Image: Barack Obama
Charlie Neibergall  /  AP
Democratic presidential hopeful Barack Obama, D-Ill., speaks during a town hall meeting Thursday in Indianola, Iowa.
updated 5/11/2007 1:32:23 PM ET 2007-05-11T17:32:23

Democratic presidential hopeful Barack Obama told unionized firefighters Friday that he would stand behind them and provide the wages and resources they deserve—and that others in Washington would not.

“They’ll praise your work in speeches, they’ll honor you as heroes in words, but when it comes to deeds, they make it harder for you to do your job,” Obama said, speaking by phone to the International Association of Fire Fighters leadership convention. “Instead of making your job easier, they create other kinds of fires you have to put out.”

The Illinois senator was the second of six potential 2008 Democratic hopefuls to address the powerful union’s leaders during a two-day meeting in the state with the earliest primary. Obama said he wanted to attend, but was in Iowa, another early voting state.

“On the campaign trail, he’s reaching out to firefighters and others to hear their stories. He’s using what he’s heard from them for the foundation of his policies and proposals,” said Rick Merrill, head of the Illinois IAFF. “We’ve seen him grow from a local legislator to a prominent national figure.”

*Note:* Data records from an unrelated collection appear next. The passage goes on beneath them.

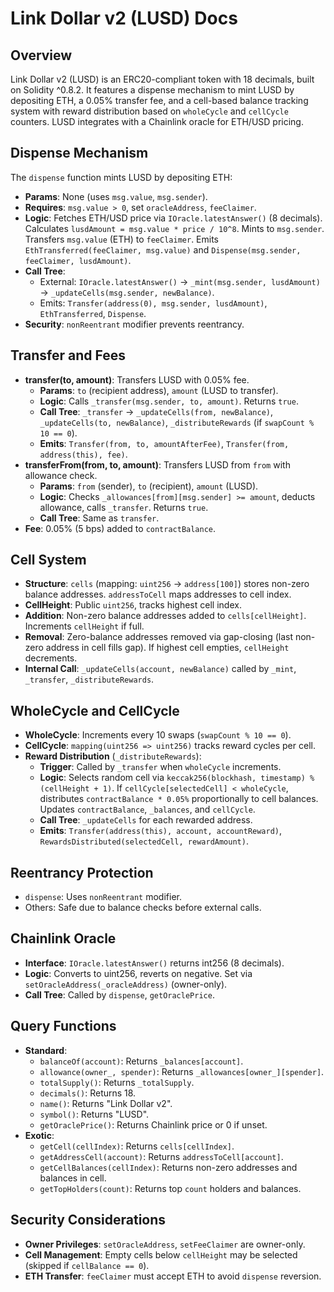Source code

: # Link Dollar v2 (LUSD) Docs

## Overview
Link Dollar v2 (LUSD) is an ERC20-compliant token with 18 decimals, built on Solidity ^0.8.2. It features a dispense mechanism to mint LUSD by depositing ETH, a 0.05% transfer fee, and a cell-based balance tracking system with reward distribution based on `wholeCycle` and `cellCycle` counters. LUSD integrates with a Chainlink oracle for ETH/USD pricing.

## Dispense Mechanism
The `dispense` function mints LUSD by depositing ETH:
- **Params**: None (uses `msg.value`, `msg.sender`).
- **Requires**: `msg.value > 0`, set `oracleAddress`, `feeClaimer`.
- **Logic**: Fetches ETH/USD price via `IOracle.latestAnswer()` (8 decimals). Calculates `lusdAmount = msg.value * price / 10^8`. Mints to `msg.sender`. Transfers `msg.value` (ETH) to `feeClaimer`. Emits `EthTransferred(feeClaimer, msg.value)` and `Dispense(msg.sender, feeClaimer, lusdAmount)`.
- **Call Tree**:
  - External: `IOracle.latestAnswer()` → `_mint(msg.sender, lusdAmount)` → `_updateCells(msg.sender, newBalance)`.
  - Emits: `Transfer(address(0), msg.sender, lusdAmount)`, `EthTransferred`, `Dispense`.
- **Security**: `nonReentrant` modifier prevents reentrancy.

## Transfer and Fees
- **transfer(to, amount)**: Transfers LUSD with 0.05% fee.
  - **Params**: `to` (recipient address), `amount` (LUSD to transfer).
  - **Logic**: Calls `_transfer(msg.sender, to, amount)`. Returns `true`.
  - **Call Tree**: `_transfer` → `_updateCells(from, newBalance)`, `_updateCells(to, newBalance)`, `_distributeRewards` (if `swapCount % 10 == 0`).
  - **Emits**: `Transfer(from, to, amountAfterFee)`, `Transfer(from, address(this), fee)`.
- **transferFrom(from, to, amount)**: Transfers LUSD from `from` with allowance check.
  - **Params**: `from` (sender), `to` (recipient), `amount` (LUSD).
  - **Logic**: Checks `_allowances[from][msg.sender] >= amount`, deducts allowance, calls `_transfer`. Returns `true`.
  - **Call Tree**: Same as `transfer`.
- **Fee**: 0.05% (5 bps) added to `contractBalance`.

## Cell System
- **Structure**: `cells` (mapping: `uint256` → `address[100]`) stores non-zero balance addresses. `addressToCell` maps addresses to cell index.
- **CellHeight**: Public `uint256`, tracks highest cell index.
- **Addition**: Non-zero balance addresses added to `cells[cellHeight]`. Increments `cellHeight` if full.
- **Removal**: Zero-balance addresses removed via gap-closing (last non-zero address in cell fills gap). If highest cell empties, `cellHeight` decrements.
- **Internal Call**: `_updateCells(account, newBalance)` called by `_mint`, `_transfer`, `_distributeRewards`.

## WholeCycle and CellCycle
- **WholeCycle**: Increments every 10 swaps (`swapCount % 10 == 0`).
- **CellCycle**: `mapping(uint256 => uint256)` tracks reward cycles per cell.
- **Reward Distribution** (`_distributeRewards`):
  - **Trigger**: Called by `_transfer` when `wholeCycle` increments.
  - **Logic**: Selects random cell via `keccak256(blockhash, timestamp) % (cellHeight + 1)`. If `cellCycle[selectedCell] < wholeCycle`, distributes `contractBalance * 0.05%` proportionally to cell balances. Updates `contractBalance`, `_balances`, and `cellCycle`.
  - **Call Tree**: `_updateCells` for each rewarded address.
  - **Emits**: `Transfer(address(this), account, accountReward)`, `RewardsDistributed(selectedCell, rewardAmount)`.

## Reentrancy Protection
- `dispense`: Uses `nonReentrant` modifier.
- Others: Safe due to balance checks before external calls.

## Chainlink Oracle
- **Interface**: `IOracle.latestAnswer()` returns int256 (8 decimals).
- **Logic**: Converts to uint256, reverts on negative. Set via `setOracleAddress(_oracleAddress)` (owner-only).
- **Call Tree**: Called by `dispense`, `getOraclePrice`.

## Query Functions
- **Standard**:
  - `balanceOf(account)`: Returns `_balances[account]`.
  - `allowance(owner_, spender)`: Returns `_allowances[owner_][spender]`.
  - `totalSupply()`: Returns `_totalSupply`.
  - `decimals()`: Returns 18.
  - `name()`: Returns "Link Dollar v2".
  - `symbol()`: Returns "LUSD".
  - `getOraclePrice()`: Returns Chainlink price or 0 if unset.
- **Exotic**:
  - `getCell(cellIndex)`: Returns `cells[cellIndex]`.
  - `getAddressCell(account)`: Returns `addressToCell[account]`.
  - `getCellBalances(cellIndex)`: Returns non-zero addresses and balances in cell.
  - `getTopHolders(count)`: Returns top `count` holders and balances.

## Security Considerations
- **Owner Privileges**: `setOracleAddress`, `setFeeClaimer` are owner-only.
- **Cell Management**: Empty cells below `cellHeight` may be selected (skipped if `cellBalance == 0`).
- **ETH Transfer**: `feeClaimer` must accept ETH to avoid `dispense` reversion.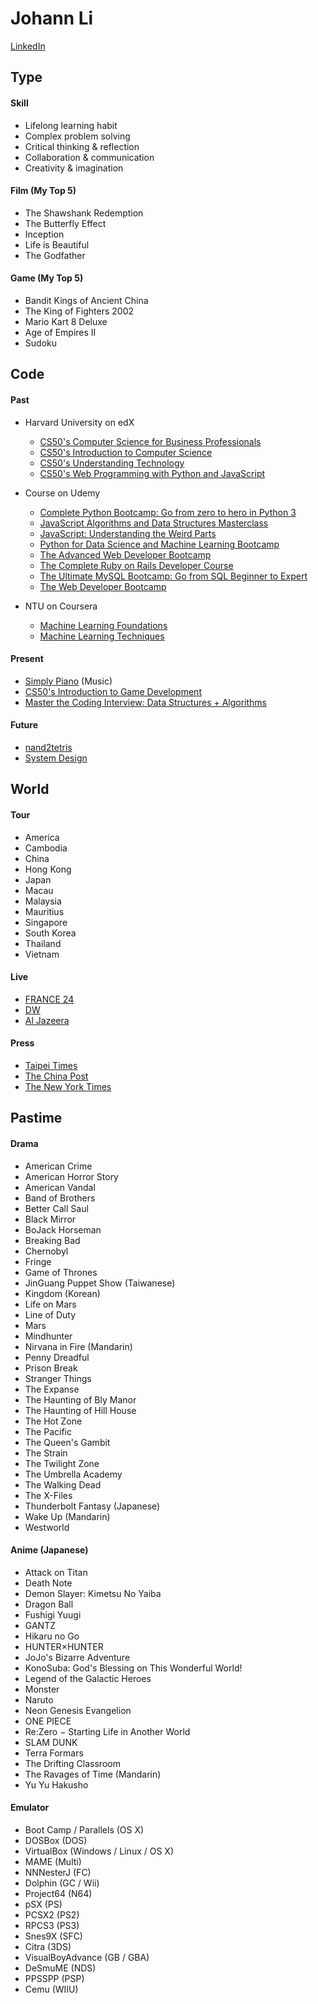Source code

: # Johann Li
[LinkedIn](https://www.linkedin.com/in/paint1024/)


## Type
#### Skill
  * Lifelong learning habit
  * Complex problem solving
  * Critical thinking & reflection
  * Collaboration & communication
  * Creativity & imagination

#### Film (My Top 5)
  * The Shawshank Redemption
  * The Butterfly Effect
  * Inception
  * Life is Beautiful
  * The Godfather

#### Game (My Top 5)
  * Bandit Kings of Ancient China
  * The King of Fighters 2002
  * Mario Kart 8 Deluxe
  * Age of Empires II
  * Sudoku


## Code
#### Past
  * Harvard University on edX
    - [CS50's Computer Science for Business Professionals](https://www.edx.org/course/cs50s-computer-science-for-business-professionals)
    - [CS50's Introduction to Computer Science](https://www.edx.org/course/introduction-computer-science-harvardx-cs50x)
    - [CS50's Understanding Technology](https://www.edx.org/course/cs50s-understanding-technology)
    - [CS50's Web Programming with Python and JavaScript](https://www.edx.org/course/cs50s-web-programming-with-python-and-javascript)

  * Course on Udemy
    * [Complete Python Bootcamp: Go from zero to hero in Python 3](https://www.udemy.com/complete-python-bootcamp/)
    * [JavaScript Algorithms and Data Structures Masterclass](https://www.udemy.com/js-algorithms-and-data-structures-masterclass/)
    * [JavaScript: Understanding the Weird Parts](https://www.udemy.com/understand-javascript/)
    * [Python for Data Science and Machine Learning Bootcamp](https://www.udemy.com/python-for-data-science-and-machine-learning-bootcamp/)
    * [The Advanced Web Developer Bootcamp](https://www.udemy.com/the-advanced-web-developer-bootcamp/)
    * [The Complete Ruby on Rails Developer Course](https://www.udemy.com/the-complete-ruby-on-rails-developer-course/)
    * [The Ultimate MySQL Bootcamp: Go from SQL Beginner to Expert](https://www.udemy.com/the-ultimate-mysql-bootcamp-go-from-sql-beginner-to-expert/)
    * [The Web Developer Bootcamp](https://www.udemy.com/the-web-developer-bootcamp/)

  * NTU on Coursera
    * [Machine Learning Foundations](https://www.youtube.com/playlist?list=PLXVfgk9fNX2I7tB6oIINGBmW50rrmFTqf)
    * [Machine Learning Techniques](https://www.coursera.org/learn/machine-learning-techniques)

#### Present
  * [Simply Piano](https://apps.apple.com/tw/app/simply-piano-%E7%94%B1-joytunes-%E9%96%8B%E7%99%BC/id1019442026) (Music)
  * [CS50's Introduction to Game Development](https://www.edx.org/course/cs50s-introduction-to-game-development)
  * [Master the Coding Interview: Data Structures + Algorithms](https://www.udemy.com/master-the-coding-interview-data-structures-algorithms/)

#### Future
  * [nand2tetris](https://zh-tw.coursera.org/search?query=Nand2Tetris)
  * [System Design](https://www.interviewbit.com/courses/system-design/)


## World
#### Tour
  * America
  * Cambodia
  * China
  * Hong Kong
  * Japan
  * Macau
  * Malaysia
  * Mauritius
  * Singapore
  * South Korea
  * Thailand
  * Vietnam

#### Live
  * [FRANCE 24](https://www.youtube.com/channel/UCQfwfsi5VrQ8yKZ-UWmAEFg)
  * [DW](https://www.youtube.com/channel/UCknLrEdhRCp1aegoMqRaCZg)
  * [Al Jazeera](https://www.youtube.com/channel/UCNye-wNBqNL5ZzHSJj3l8Bg)

#### Press
  * [Taipei Times](http://www.taipeitimes.com)
  * [The China Post](https://chinapost.nownews.com)
  * [The New York Times](https://www.nytimes.com)


## Pastime
#### Drama
  * American Crime
  * American Horror Story
  * American Vandal
  * Band of Brothers
  * Better Call Saul
  * Black Mirror
  * BoJack Horseman
  * Breaking Bad
  * Chernobyl
  * Fringe
  * Game of Thrones
  * JinGuang Puppet Show (Taiwanese)
  * Kingdom (Korean)
  * Life on Mars
  * Line of Duty
  * Mars
  * Mindhunter
  * Nirvana in Fire (Mandarin)
  * Penny Dreadful
  * Prison Break
  * Stranger Things
  * The Expanse
  * The Haunting of Bly Manor
  * The Haunting of Hill House
  * The Hot Zone
  * The Pacific
  * The Queen's Gambit
  * The Strain
  * The Twilight Zone
  * The Umbrella Academy
  * The Walking Dead
  * The X-Files
  * Thunderbolt Fantasy (Japanese)
  * Wake Up (Mandarin)
  * Westworld

#### Anime (Japanese)
  * Attack on Titan
  * Death Note
  * Demon Slayer: Kimetsu No Yaiba
  * Dragon Ball
  * Fushigi Yuugi
  * GANTZ
  * Hikaru no Go
  * HUNTER×HUNTER
  * JoJo's Bizarre Adventure
  * KonoSuba: God's Blessing on This Wonderful World!
  * Legend of the Galactic Heroes
  * Monster
  * Naruto
  * Neon Genesis Evangelion
  * ONE PIECE
  * Re:Zero − Starting Life in Another World
  * SLAM DUNK
  * Terra Formars
  * The Drifting Classroom
  * The Ravages of Time (Mandarin)
  * Yu Yu Hakusho

#### Emulator
  * Boot Camp / Parallels (OS X)
  * DOSBox (DOS)
  * VirtualBox (Windows / Linux / OS X)
  * MAME (Multi)
  * NNNesterJ (FC)
  * Dolphin (GC / Wii)
  * Project64 (N64)
  * pSX (PS)
  * PCSX2 (PS2)
  * RPCS3 (PS3)
  * Snes9X (SFC)
  * Citra (3DS)
  * VisualBoyAdvance (GB / GBA)
  * DeSmuME (NDS)
  * PPSSPP (PSP)
  * Cemu (WIIU)
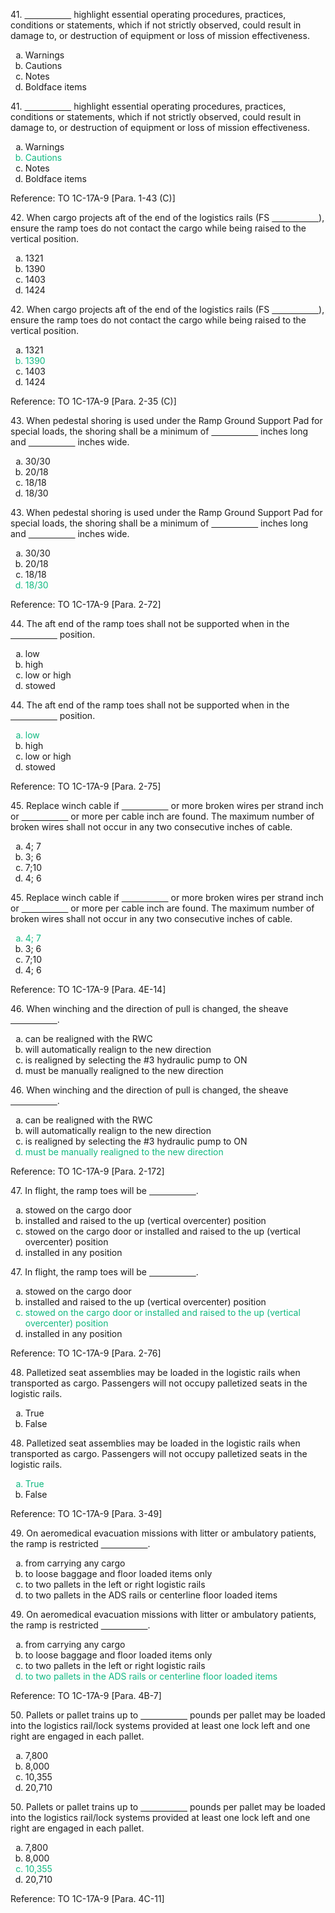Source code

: <section data-auto-animate>
<p>41. <span style="text-decoration: underline; white-space: pre;">                   </span> highlight essential operating procedures, practices, conditions or statements, which if not strictly observed, could result in damage to, or destruction of equipment or loss of mission effectiveness.</p>
<ol>
<li type="a">Warnings</li>
<li type="a">Cautions</li>
<li type="a">Notes</li>
<li type="a">Boldface items</li>
</ol>
</section>

<section>
<section data-auto-animate>
<p>41. <span style="text-decoration: underline; white-space: pre;">                   </span> highlight essential operating procedures, practices, conditions or statements, which if not strictly observed, could result in damage to, or destruction of equipment or loss of mission effectiveness.</p>
<ol>
<li type="a">Warnings</li>
<li type="a" style="color: #10B981;">Cautions</li>
<li type="a">Notes</li>
<li type="a">Boldface items</li>
</ol>
</section>
<section>Reference: TO 1C-17A-9 [Para. 1-43 (C)]</section>
</section>

<section data-auto-animate>
<p>42. When cargo projects aft of the end of the logistics rails (FS <span style="text-decoration: underline; white-space: pre;">                   </span>), ensure the ramp toes do not contact the cargo while being raised to the vertical position.</p>
<ol>
<li type="a">1321</li>
<li type="a">1390</li>
<li type="a">1403</li>
<li type="a">1424</li>
</ol>
</section>

<section>
<section data-auto-animate>
<p>42. When cargo projects aft of the end of the logistics rails (FS <span style="text-decoration: underline; white-space: pre;">                   </span>), ensure the ramp toes do not contact the cargo while being raised to the vertical position.</p>
<ol>
<li type="a">1321</li>
<li type="a" style="color: #10B981;">1390</li>
<li type="a">1403</li>
<li type="a">1424</li>
</ol>
</section>
<section>Reference: TO 1C-17A-9 [Para. 2-35 (C)]</section>
</section>

<section data-auto-animate>
<p>43. When pedestal shoring is used under the Ramp Ground Support Pad for special loads, the shoring shall be a minimum of <span style="text-decoration: underline; white-space: pre;">                   </span> inches long and <span style="text-decoration: underline; white-space: pre;">                   </span> inches wide.</p>
<ol>
<li type="a">30/30</li>
<li type="a">20/18</li>
<li type="a">18/18</li>
<li type="a">18/30</li>
</ol>
</section>

<section>
<section data-auto-animate>
<p>43. When pedestal shoring is used under the Ramp Ground Support Pad for special loads, the shoring shall be a minimum of <span style="text-decoration: underline; white-space: pre;">                   </span> inches long and <span style="text-decoration: underline; white-space: pre;">                   </span> inches wide.</p>
<ol>
<li type="a">30/30</li>
<li type="a">20/18</li>
<li type="a">18/18</li>
<li type="a" style="color: #10B981;">18/30</li>
</ol>
</section>
<section>Reference: TO 1C-17A-9 [Para. 2-72]</section>
</section>

<section data-auto-animate>
<p>44. The aft end of the ramp toes shall not be supported when in the <span style="text-decoration: underline; white-space: pre;">                   </span> position.</p>
<ol>
<li type="a">low</li>
<li type="a">high</li>
<li type="a">low or high</li>
<li type="a">stowed</li>
</ol>
</section>

<section>
<section data-auto-animate>
<p>44. The aft end of the ramp toes shall not be supported when in the <span style="text-decoration: underline; white-space: pre;">                   </span> position.</p>
<ol>
<li type="a" style="color: #10B981;">low</li>
<li type="a">high</li>
<li type="a">low or high</li>
<li type="a">stowed</li>
</ol>
</section>
<section>Reference: TO 1C-17A-9 [Para. 2-75]</section>
</section>

<section data-auto-animate>
<p>45. Replace winch cable if <span style="text-decoration: underline; white-space: pre;">                   </span> or more broken wires per strand inch or <span style="text-decoration: underline; white-space: pre;">                   </span> or more per cable inch are found. The maximum number of broken wires shall not occur in any two consecutive inches of cable.</p>
<ol>
<li type="a">4; 7</li>
<li type="a">3; 6</li>
<li type="a">7;10</li>
<li type="a">4; 6</li>
</ol>
</section>

<section>
<section data-auto-animate>
<p>45. Replace winch cable if <span style="text-decoration: underline; white-space: pre;">                   </span> or more broken wires per strand inch or <span style="text-decoration: underline; white-space: pre;">                   </span> or more per cable inch are found. The maximum number of broken wires shall not occur in any two consecutive inches of cable.</p>
<ol>
<li type="a" style="color: #10B981;">4; 7</li>
<li type="a">3; 6</li>
<li type="a">7;10</li>
<li type="a">4; 6</li>
</ol>
</section>
<section>Reference: TO 1C-17A-9 [Para. 4E-14]</section>
</section>

<section data-auto-animate>
<p>46. When winching and the direction of pull is changed, the sheave <span style="text-decoration: underline; white-space: pre;">                   </span>.</p>
<ol>
<li type="a">can be realigned with the RWC</li>
<li type="a">will automatically realign to the new direction</li>
<li type="a">is realigned by selecting the #3 hydraulic pump to ON</li>
<li type="a">must be manually realigned to the new direction</li>
</ol>
</section>

<section>
<section data-auto-animate>
<p>46. When winching and the direction of pull is changed, the sheave <span style="text-decoration: underline; white-space: pre;">                   </span>.</p>
<ol>
<li type="a">can be realigned with the RWC</li>
<li type="a">will automatically realign to the new direction</li>
<li type="a">is realigned by selecting the #3 hydraulic pump to ON</li>
<li type="a" style="color: #10B981;">must be manually realigned to the new direction</li>
</ol>
</section>
<section>Reference: TO 1C-17A-9 [Para. 2-172]</section>
</section>

<section data-auto-animate>
<p>47. In flight, the ramp toes will be <span style="text-decoration: underline; white-space: pre;">                   </span>.</p>
<ol>
<li type="a">stowed on the cargo door</li>
<li type="a">installed and raised to the up (vertical overcenter) position</li>
<li type="a">stowed on the cargo door or installed and raised to the up (vertical overcenter) position</li>
<li type="a">installed in any position</li>
</ol>
</section>

<section>
<section data-auto-animate>
<p>47. In flight, the ramp toes will be <span style="text-decoration: underline; white-space: pre;">                   </span>.</p>
<ol>
<li type="a">stowed on the cargo door</li>
<li type="a">installed and raised to the up (vertical overcenter) position</li>
<li type="a" style="color: #10B981;">stowed on the cargo door or installed and raised to the up (vertical overcenter) position</li>
<li type="a">installed in any position</li>
</ol>
</section>
<section>Reference: TO 1C-17A-9 [Para. 2-76]</section>
</section>

<section data-auto-animate>
<p>48. Palletized seat assemblies may be loaded in the logistic rails when transported as cargo. Passengers will not occupy palletized seats in the logistic rails.</p>
<ol>
<li type="a">True</li>
<li type="a">False</li>
</ol>
</section>

<section>
<section data-auto-animate>
<p>48. Palletized seat assemblies may be loaded in the logistic rails when transported as cargo. Passengers will not occupy palletized seats in the logistic rails.</p>
<ol>
<li type="a" style="color: #10B981;">True</li>
<li type="a">False</li>
</ol>
</section>
<section>Reference: TO 1C-17A-9 [Para. 3-49]</section>
</section>

<section data-auto-animate>
<p>49. On aeromedical evacuation missions with litter or ambulatory patients, the ramp is restricted <span style="text-decoration: underline; white-space: pre;">                   </span>.</p>
<ol>
<li type="a">from carrying any cargo</li>
<li type="a">to loose baggage and floor loaded items only</li>
<li type="a">to two pallets in the left or right logistic rails</li>
<li type="a">to two pallets in the ADS rails or centerline floor loaded items</li>
</ol>
</section>

<section>
<section data-auto-animate>
<p>49. On aeromedical evacuation missions with litter or ambulatory patients, the ramp is restricted <span style="text-decoration: underline; white-space: pre;">                   </span>.</p>
<ol>
<li type="a">from carrying any cargo</li>
<li type="a">to loose baggage and floor loaded items only</li>
<li type="a">to two pallets in the left or right logistic rails</li>
<li type="a" style="color: #10B981;">to two pallets in the ADS rails or centerline floor loaded items</li>
</ol>
</section>
<section>Reference: TO 1C-17A-9 [Para. 4B-7]</section>
</section>

<section data-auto-animate>
<p>50. Pallets or pallet trains up to <span style="text-decoration: underline; white-space: pre;">                   </span> pounds per pallet may be loaded into the logistics rail/lock systems provided at least one lock left and one right are engaged in each pallet.</p>
<ol>
<li type="a">7,800</li>
<li type="a">8,000</li>
<li type="a">10,355</li>
<li type="a">20,710</li>
</ol>
</section>

<section>
<section data-auto-animate>
<p>50. Pallets or pallet trains up to <span style="text-decoration: underline; white-space: pre;">                   </span> pounds per pallet may be loaded into the logistics rail/lock systems provided at least one lock left and one right are engaged in each pallet.</p>
<ol>
<li type="a">7,800</li>
<li type="a">8,000</li>
<li type="a" style="color: #10B981;">10,355</li>
<li type="a">20,710</li>
</ol>
</section>
<section>Reference: TO 1C-17A-9 [Para. 4C-11]</section>
</section>
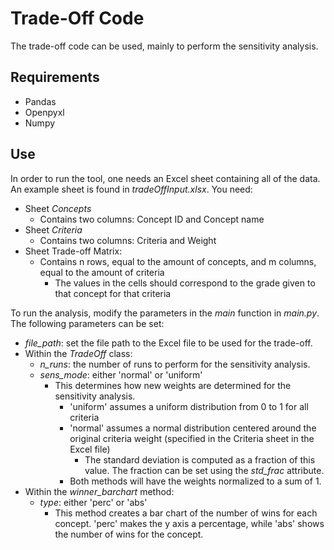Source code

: # Trade-Off Code

The trade-off code can be used, mainly to perform the sensitivity analysis.

## Requirements

- Pandas
- Openpyxl
- Numpy

## Use

In order to run the tool, one needs an Excel sheet containing all of the data.
An example sheet is found in _tradeOffInput.xlsx_. You need:

- Sheet _Concepts_
  - Contains two columns: Concept ID and Concept name
- Sheet _Criteria_
  - Contains two columns: Criteria and Weight
- Sheet Trade-off Matrix:
  - Contains n rows, equal to the amount of concepts, and m columns, equal to the amount of criteria
    - The values in the cells should correspond to the grade given to that concept for that criteria

To run the analysis, modify the parameters in the _main_ function in _main.py_. The following parameters can be set:

- _file\_path_: set the file path to the Excel file to be used for the trade-off.
- Within the _TradeOff_ class:
  - _n_runs_: the number of runs to perform for the sensitivity analysis.
  - _sens_mode_: either 'normal' or 'uniform'
    - This determines how new weights are determined for the sensitivity analysis.
      - 'uniform' assumes a uniform distribution from 0 to 1 for all criteria
      - 'normal' assumes a normal distribution centered around the original criteria weight (specified in the Criteria sheet in the Excel file)
        - The standard deviation is computed as a fraction of this value. The fraction can be set using the _std_frac_ attribute.
      - Both methods will have the weights normalized to a sum of 1.
- Within the _winner_barchart_ method:
  - _type_: either 'perc' or 'abs'
    - This method creates a bar chart of the number of wins for each concept. 'perc' makes the y axis a percentage, while 'abs' shows the number of wins for the concept.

Later Friday, union leaders were slated to hear in person from Sens. Chris Dodd, Joe Biden, Hillary Rodham Clinton and John Edwards.

Obama’s comments echoed those of New Mexico Gov. Bill Richardson, who told the group Thursday that, unlike some other contenders, he has a strong record of supporting unions.

‘I’ll always be with you’
“There are a lot of candidates who will come up and take a picture with you and make you promises, but when it’s time to deliver, maybe they’ll be with you. ... I’ll always be with you,” Richardson said.

Two months ago, 11 candidates spoke to more than 1,000 union members in Washington. The New Hampshire convention involved only a few dozen union leaders from around the country, a move they hope will allow them to evaluate the candidates more informally. The union will not endorse anyone until August, at the earliest.

An IAFF survey after the March gathering showed high marks for Clinton, Edwards, Dodd and Biden, along with Richardson. Delegates were decidedly unimpressed by Obama.

“It was a reflection of one performance on one day,” said IAFF President Harold Schaitberger.

Obama said Friday his March remarks were somber, but shouldn’t be construed as a lack of excitement to work with firefighters.

“If I need to fire folks up, I can do it,” Obama said. “I’ve heard I can give a pretty good speech.”

The union backed John Kerry in 2003.